Books

Book of the month

'In somewhat of a pickle'

Eduardo Mendoza presents us with Spain seen through the eyes of An Englishman in Madrid as happenstance carries the protagonist on an unplanned journey into unknown terrain

Look, I'll tell you how things really are,” says one of the author's characters (speaking in 1936,) “whatever they say, this is not a poor country. This is a country of poor people.”

And it is the elements of social class, poverty and inherited wealth that I most enjoyed in this book, and not just those about Spain. The Englishman of the title is Anthony Whitelands, a middle-class, Cambridge-educated art specialist who meets a seemingly generous and affable police officer on a train to the capital. Before long though, we learn that he is being closely watched. Whitelands has arrived in an atmosphere of public demonstrations, protest marches, strikes, beatings and sometimes fatal street violence between the forces of the right and the left. The victims are largely the young and politically undeveloped but Whitelands is at first ignorant of all the friction and tension that has been gripping so much of the country.

Increasingly, the protagonist is caught up in a number of situations outside his control and he is also snared by his own appetites: both carnal and his desire for greater recognition and fortune in “the narrow world of academia, with its tedious research and sordid rivalries.” He sees himself as just a small fish but is convinced that a newly discovered (privately-owned) Velazquez painting could be exactly what he his hoping for. Whitelands goes on to find himself “in somewhat of a pickle,” as his compatriots might say, everyone in the big, small town of Madrid wanting a piece of him for their own particular reasons. Whitelands appears in many senses to be an “English gentlemen” but he eats like someone else. I find it hard to accept that he would sit down to a breakfast of “squid and beer.”

Amongst other things, what really comes through in the pages of this jaunty, lively tale is Mendoza's sensitive and intuitive reading of art. This book reads like a longish short story though it has a pace that is clearly Mediterranean. After ninety pages very little has happened. It's a kind of slow burner with the characters regularly spouting extended “speechifying” monologues or digressing into unconnected anecdotes. The reader gets a good feel for their personalities, facial expressions and other mannerisms and this all gives the narrative the feel of something written almost in the period in which it is said. That's not something easily achieved by a writer sitting at a computer in the 21st century.

The author is also astute enough to point out the existence of masons in Azaña's government of the time and, with an eye for detail, draws what he must think is a distinction between the British upper class with their apparent love of ceremony and the Spanish upper class who opt for simpler, less formal social situations and meals.

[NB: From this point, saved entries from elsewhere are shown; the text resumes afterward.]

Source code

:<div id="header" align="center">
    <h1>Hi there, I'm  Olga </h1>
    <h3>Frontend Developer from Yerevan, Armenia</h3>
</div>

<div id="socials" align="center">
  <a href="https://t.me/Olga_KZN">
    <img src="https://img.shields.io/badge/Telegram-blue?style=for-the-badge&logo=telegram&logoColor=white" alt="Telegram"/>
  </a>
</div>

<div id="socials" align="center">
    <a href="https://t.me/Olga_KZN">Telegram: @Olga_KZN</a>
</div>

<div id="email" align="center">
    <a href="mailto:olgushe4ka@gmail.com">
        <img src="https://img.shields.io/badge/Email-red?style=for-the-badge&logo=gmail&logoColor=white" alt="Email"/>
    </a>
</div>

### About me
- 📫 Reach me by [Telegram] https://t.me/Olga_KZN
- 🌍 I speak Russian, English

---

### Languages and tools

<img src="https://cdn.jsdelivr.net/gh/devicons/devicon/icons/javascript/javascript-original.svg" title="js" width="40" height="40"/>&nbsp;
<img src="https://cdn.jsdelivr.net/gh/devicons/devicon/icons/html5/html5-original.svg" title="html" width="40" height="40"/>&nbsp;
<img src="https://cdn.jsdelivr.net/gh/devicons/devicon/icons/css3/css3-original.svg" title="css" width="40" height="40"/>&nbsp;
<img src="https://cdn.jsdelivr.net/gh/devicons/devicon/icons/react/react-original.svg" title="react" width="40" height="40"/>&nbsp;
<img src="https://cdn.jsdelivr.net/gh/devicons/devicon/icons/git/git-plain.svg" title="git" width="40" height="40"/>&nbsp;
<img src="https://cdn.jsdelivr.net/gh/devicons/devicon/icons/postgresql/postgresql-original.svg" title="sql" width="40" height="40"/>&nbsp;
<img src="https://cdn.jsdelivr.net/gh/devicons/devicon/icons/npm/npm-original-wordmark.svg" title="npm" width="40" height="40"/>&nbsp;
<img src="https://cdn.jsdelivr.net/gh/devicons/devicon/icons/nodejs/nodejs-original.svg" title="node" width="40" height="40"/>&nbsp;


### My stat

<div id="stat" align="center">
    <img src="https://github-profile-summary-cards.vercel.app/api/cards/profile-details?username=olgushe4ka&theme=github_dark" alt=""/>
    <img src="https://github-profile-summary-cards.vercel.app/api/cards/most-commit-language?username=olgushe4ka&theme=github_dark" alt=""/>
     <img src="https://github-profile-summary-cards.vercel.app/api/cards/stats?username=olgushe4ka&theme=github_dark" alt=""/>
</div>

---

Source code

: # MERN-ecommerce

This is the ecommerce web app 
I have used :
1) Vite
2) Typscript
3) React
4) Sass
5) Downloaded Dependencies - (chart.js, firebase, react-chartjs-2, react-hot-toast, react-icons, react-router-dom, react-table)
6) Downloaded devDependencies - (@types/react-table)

Ones of his more observant characters knows the necessity of explaining to the Englishman that “it's not just money that the proletariat wants. They want justice and respect.” In fact Mendoza drops comments on the hesitancy, contradictory decision-making and general malfunctioning of public administration that surely also apply to many companies and to the excesses of today. “The Spaniards keep wages low,” says a English diplomat “while at the same time making social hierarchies plain. Workers earn half what they should and have to thank their employers... that way, their social position is reinforced.” On the other hand, one of the Spanish toffs makes the absurd statement that England has an “egalitarian society based on social relations that satisfy everyone,” as if the trade union members and socialists in Britain did not exist.

Ultimately, the author entertains and occasionally informs while giving a relatively favourable portrait of the Spanish “nobility” of the day. He provides an explanation for their inaction on social progress that lies somewhere between a reason and a weak excuse.